What is being asked
Look through the listing underneath for "Ubuntu", and copy every line that has it.

Listed records
<<<<

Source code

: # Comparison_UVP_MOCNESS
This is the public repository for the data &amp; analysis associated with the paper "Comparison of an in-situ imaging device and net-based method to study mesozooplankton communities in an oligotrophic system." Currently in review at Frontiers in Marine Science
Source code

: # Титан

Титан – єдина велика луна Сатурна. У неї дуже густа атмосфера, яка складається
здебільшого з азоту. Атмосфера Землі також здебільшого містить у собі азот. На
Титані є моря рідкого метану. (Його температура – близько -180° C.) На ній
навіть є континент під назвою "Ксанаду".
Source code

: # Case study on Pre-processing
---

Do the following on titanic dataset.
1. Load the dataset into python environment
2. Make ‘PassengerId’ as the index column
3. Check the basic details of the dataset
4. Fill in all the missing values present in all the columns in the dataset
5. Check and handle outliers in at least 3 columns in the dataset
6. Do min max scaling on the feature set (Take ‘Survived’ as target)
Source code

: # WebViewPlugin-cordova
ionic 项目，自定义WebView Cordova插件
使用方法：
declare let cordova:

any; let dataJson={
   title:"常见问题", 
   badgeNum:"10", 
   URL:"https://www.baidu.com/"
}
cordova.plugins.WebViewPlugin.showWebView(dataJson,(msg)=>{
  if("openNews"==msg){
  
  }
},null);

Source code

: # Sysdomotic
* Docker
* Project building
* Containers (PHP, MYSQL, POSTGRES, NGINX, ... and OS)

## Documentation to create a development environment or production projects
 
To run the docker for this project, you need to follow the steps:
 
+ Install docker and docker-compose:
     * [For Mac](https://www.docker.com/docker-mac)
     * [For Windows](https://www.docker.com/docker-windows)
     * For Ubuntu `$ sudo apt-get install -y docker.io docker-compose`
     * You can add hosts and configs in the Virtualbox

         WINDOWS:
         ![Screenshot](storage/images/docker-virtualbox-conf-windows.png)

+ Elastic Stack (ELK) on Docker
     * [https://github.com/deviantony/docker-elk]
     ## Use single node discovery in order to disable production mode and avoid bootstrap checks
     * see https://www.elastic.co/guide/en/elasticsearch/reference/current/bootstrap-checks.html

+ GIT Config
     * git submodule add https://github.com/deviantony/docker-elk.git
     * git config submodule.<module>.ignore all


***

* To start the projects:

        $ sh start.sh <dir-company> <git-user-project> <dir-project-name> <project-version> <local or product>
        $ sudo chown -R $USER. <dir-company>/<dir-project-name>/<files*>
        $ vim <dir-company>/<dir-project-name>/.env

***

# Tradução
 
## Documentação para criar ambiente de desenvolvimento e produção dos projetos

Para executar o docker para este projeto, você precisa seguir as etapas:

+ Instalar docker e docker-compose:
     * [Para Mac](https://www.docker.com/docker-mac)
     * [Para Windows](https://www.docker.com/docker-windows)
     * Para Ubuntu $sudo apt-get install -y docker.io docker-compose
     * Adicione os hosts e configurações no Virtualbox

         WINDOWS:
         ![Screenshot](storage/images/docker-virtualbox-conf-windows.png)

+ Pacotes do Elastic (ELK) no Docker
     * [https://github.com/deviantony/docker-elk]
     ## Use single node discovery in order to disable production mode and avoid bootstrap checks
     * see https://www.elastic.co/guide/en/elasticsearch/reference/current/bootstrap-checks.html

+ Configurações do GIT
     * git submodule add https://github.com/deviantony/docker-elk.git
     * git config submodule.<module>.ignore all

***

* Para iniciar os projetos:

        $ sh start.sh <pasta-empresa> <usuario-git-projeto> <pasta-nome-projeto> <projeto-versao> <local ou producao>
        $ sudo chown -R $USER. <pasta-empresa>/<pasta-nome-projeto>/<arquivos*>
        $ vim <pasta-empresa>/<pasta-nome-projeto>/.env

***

>>>>

Output of the task
     * For Ubuntu `$ sudo apt-get install -y docker.io docker-compose`
     * Para Ubuntu $sudo apt-get install -y docker.io docker-compose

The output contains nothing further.